**SUPPLIED INFORMATION:**
────
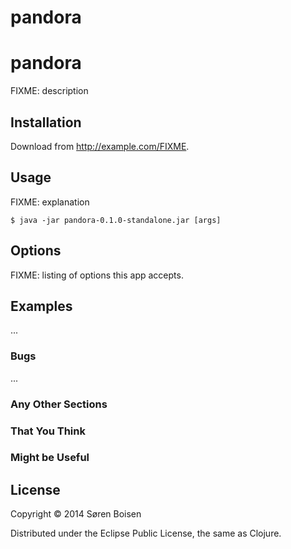 pandora
=======
# pandora

FIXME: description

## Installation

Download from http://example.com/FIXME.

## Usage

FIXME: explanation

    $ java -jar pandora-0.1.0-standalone.jar [args]

## Options

FIXME: listing of options this app accepts.

## Examples

...

### Bugs

...

### Any Other Sections
### That You Think
### Might be Useful

## License

Copyright © 2014 Søren Boisen

Distributed under the Eclipse Public License, the same as Clojure.
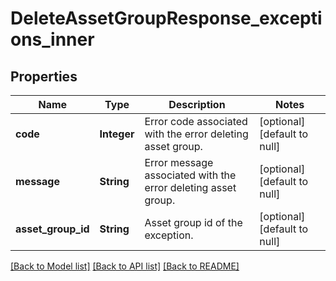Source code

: # DeleteAssetGroupResponse_exceptions_inner
## Properties

| Name | Type | Description | Notes |
|------------ | ------------- | ------------- | -------------|
| **code** | **Integer** | Error code associated with the error deleting asset group. | [optional] [default to null] |
| **message** | **String** | Error message associated with the error deleting asset group. | [optional] [default to null] |
| **asset\_group\_id** | **String** | Asset group id of the exception. | [optional] [default to null] |

[[Back to Model list]](../README.md#documentation-for-models) [[Back to API list]](../README.md#documentation-for-api-endpoints) [[Back to README]](../README.md)

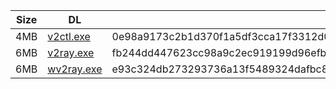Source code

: |    Size   |     DL  | sha512sum |
|  ---  |  ---  |  ---  |
| 4MB | [v2ctl.exe](https://cdn.jsdelivr.net/gh/googleians/v2ray-core@main/v2ctl.exe) | 0e98a9173c2b1d370f1a5df3cca17f3312d0a0d7987c16af84c09cbfd2265de7208b2f719c60e50f34a8b7126f26bb1fdb8981b62499adbd7b1c14157e097922 |
| 6MB | [v2ray.exe](https://cdn.jsdelivr.net/gh/googleians/v2ray-core@main/v2ray.exe) | fb244dd447623cc98a9c2ec919199d96efb767c539698dd11bd7f5aa647707be8a7207098005cfd77f84f14c0718c198991131fd3009a3903b7ea003965bcbc1 |
| 6MB | [wv2ray.exe](https://cdn.jsdelivr.net/gh/googleians/v2ray-core@main/wv2ray.exe) | e93c324db273293736a13f5489324dafbc8f4565120d1adcc831fc4600a5ab5fcbfab43b721e2bb9a298fc8820d0ac2a204452185eaac8b5181b91bfaca1e55d |
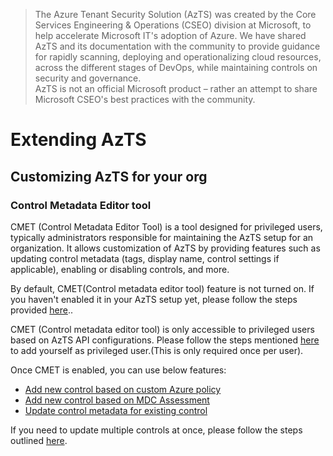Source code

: > The Azure Tenant Security Solution (AzTS) was created by the Core Services Engineering & Operations (CSEO) division at Microsoft, to help accelerate Microsoft IT's adoption of Azure. We have shared AzTS and its documentation with the community to provide guidance for rapidly scanning, deploying and operationalizing cloud resources, across the different stages of DevOps, while maintaining controls on security and governance.
<br>AzTS is not an official Microsoft product – rather an attempt to share Microsoft CSEO's best practices with the community.

# Extending AzTS

## Customizing AzTS for your org

### Control Metadata Editor tool
CMET (Control Metadata Editor Tool) is a tool designed for privileged users, typically administrators responsible for maintaining the AzTS setup for an organization. It allows customization of AzTS by providing features such as updating control metadata (tags, display name, control settings if applicable), enabling or disabling controls, and more.

By default, CMET(Control metadata editor tool) feature is not turned on. If you haven't enabled it in your AzTS setup yet, please follow the steps provided [here](../Extending%20AzTS/Prerequisites.md#prerequisite-azts-configurations-to-enable-control-metadata-editor-toolcmet)..

CMET (Control metadata editor tool) is only accessible to privileged users based on AzTS API configurations. Please follow the steps mentioned [here](../06-Customizing%20AzTS%20for%20your%20org/Extending%20AzTS/Prerequisites.md#access-to-cmet-control-metadata-editor-tool) to add yourself as privileged user.(This is only required once per user).

Once CMET is enabled, you can use below features:

   - [Add new control based on custom Azure policy](/06-Customizing%20AzTS%20for%20your%20org/Extending%20AzTS/AddControlForPolicy.md)
   - [Add new control based on MDC Assessment](/06-Customizing%20AzTS%20for%20your%20org/Extending%20AzTS/AddControlForAssessment.md) 
   - [Update control metadata for existing control](../06-Customizing%20AzTS%20for%20your%20org/Extending%20AzTS/UpdateControlMetadata.md)

   If you need to update multiple controls at once, please follow the steps outlined [here](../06-Customizing%20AzTS%20for%20your%20org/Extending%20AzTS/FeaturesInCMET.md#bulk-edit).
   
   









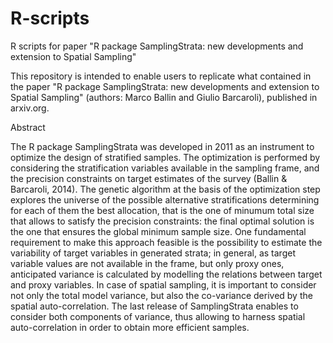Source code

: # R-scripts
R scripts for paper "R package SamplingStrata: new developments and extension to Spatial Sampling"

This repository is intended to enable users to replicate what contained in the paper 
"R package SamplingStrata: new developments and extension to Spatial Sampling"
(authors: Marco Ballin and Giulio Barcaroli), published in arxiv.org.

Abstract

The R package SamplingStrata was developed in 2011 as an instrument to optimize the
design of stratified samples. The optimization is performed by considering the stratification
variables available in the sampling frame, and the precision constraints on target estimates of
the survey (Ballin & Barcaroli, 2014). The genetic algorithm at the basis of the optimization
step explores the universe of the possible alternative stratifications determining for each of
them the best allocation, that is the one of minumum total size that allows to satisfy the
precision constraints: the final optimal solution is the one that ensures the global minimum
sample size. One fundamental requirement to make this approach feasible is the possibility to
estimate the variability of target variables in generated strata; in general, as target variable
values are not available in the frame, but only proxy ones, anticipated variance is calculated
by modelling the relations between target and proxy variables. In case of spatial sampling, it
is important to consider not only the total model variance, but also the co-variance derived
by the spatial auto-correlation. The last release of SamplingStrata enables to consider both
components of variance, thus allowing to harness spatial auto-correlation in order to obtain
more efficient samples.
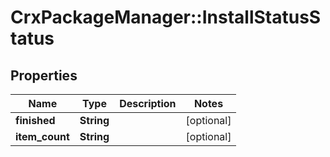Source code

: # CrxPackageManager::InstallStatusStatus

## Properties
Name | Type | Description | Notes
------------ | ------------- | ------------- | -------------
**finished** | **String** |  | [optional] 
**item_count** | **String** |  | [optional] 


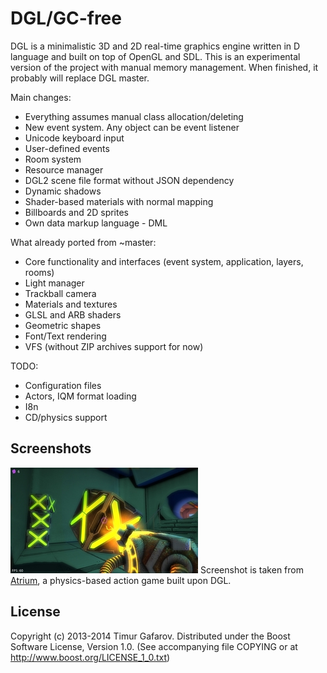 DGL/GC-free
===========
DGL is a minimalistic 3D and 2D real-time graphics engine written in D language and built on top of OpenGL and SDL. This is an experimental version of the project with manual memory management. When finished, it probably will replace DGL master.

Main changes:
* Everything assumes manual class allocation/deleting
* New event system. Any object can be event listener
* Unicode keyboard input
* User-defined events
* Room system
* Resource manager
* DGL2 scene file format without JSON dependency
* Dynamic shadows
* Shader-based materials with normal mapping
* Billboards and 2D sprites
* Own data markup language - DML

What already ported from ~master:
* Core functionality and interfaces (event system, application, layers, rooms)
* Light manager
* Trackball camera
* Materials and textures
* GLSL and ARB shaders
* Geometric shapes
* Font/Text rendering
* VFS (without ZIP archives support for now)

TODO:
* Configuration files
* Actors, IQM format loading
* I8n
* CD/physics support

Screenshots
-----------
[![Screenshot1](/screenshots/001_thumb.jpg)](/screenshots/001.jpg)
Screenshot is taken from [Atrium](http://github.com/gecko0307/atrium), a physics-based action game built upon DGL.

License
-------
Copyright (c) 2013-2014 Timur Gafarov. Distributed under the Boost Software License, Version 1.0. (See accompanying file COPYING or at http://www.boost.org/LICENSE_1_0.txt)
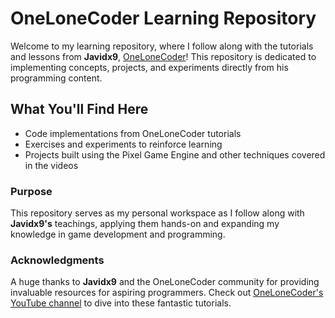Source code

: # OneLoneCoder Learning Repository

Welcome to my learning repository, where I follow along with the tutorials and lessons from **Javidx9**, [OneLoneCoder](https://www.youtube.com/@javidx9)! This repository is dedicated to implementing concepts, projects, and experiments directly from his programming content.

## What You'll Find Here

- Code implementations from OneLoneCoder tutorials
- Exercises and experiments to reinforce learning
- Projects built using the Pixel Game Engine and other techniques covered in the videos

### **Purpose**
This repository serves as my personal workspace as I follow along with **Javidx9's** teachings, applying them hands-on and expanding my knowledge in game development and programming.

### **Acknowledgments**
A huge thanks to **Javidx9** and the OneLoneCoder community for providing invaluable resources for aspiring programmers. Check out [OneLoneCoder's YouTube channel](https://www.youtube.com/c/OneLoneCoder) to dive into these fantastic tutorials.
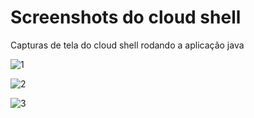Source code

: # Screenshots do cloud shell

Capturas de tela do cloud shell rodando a aplicação java

![1](/cloud-shell/Captura%20de%20tela%202023-01-26%20121922.png)

![2](/cloud-shell/Captura%20de%20tela%202023-01-26%20121953.png)

![3](/cloud-shell/Captura%20de%20tela%202023-01-26%20122052.png)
────
Look through the listing above and copy each line with the word "youtube" in it.

Welcome to my learning repository, where I follow along with the tutorials and lessons from **Javidx9**, [OneLoneCoder](https://www.youtube.com/@javidx9)! This repository is dedicated to implementing concepts, projects, and experiments directly from his programming content.
A huge thanks to **Javidx9** and the OneLoneCoder community for providing invaluable resources for aspiring programmers. Check out [OneLoneCoder's YouTube channel](https://www.youtube.com/c/OneLoneCoder) to dive into these fantastic tutorials.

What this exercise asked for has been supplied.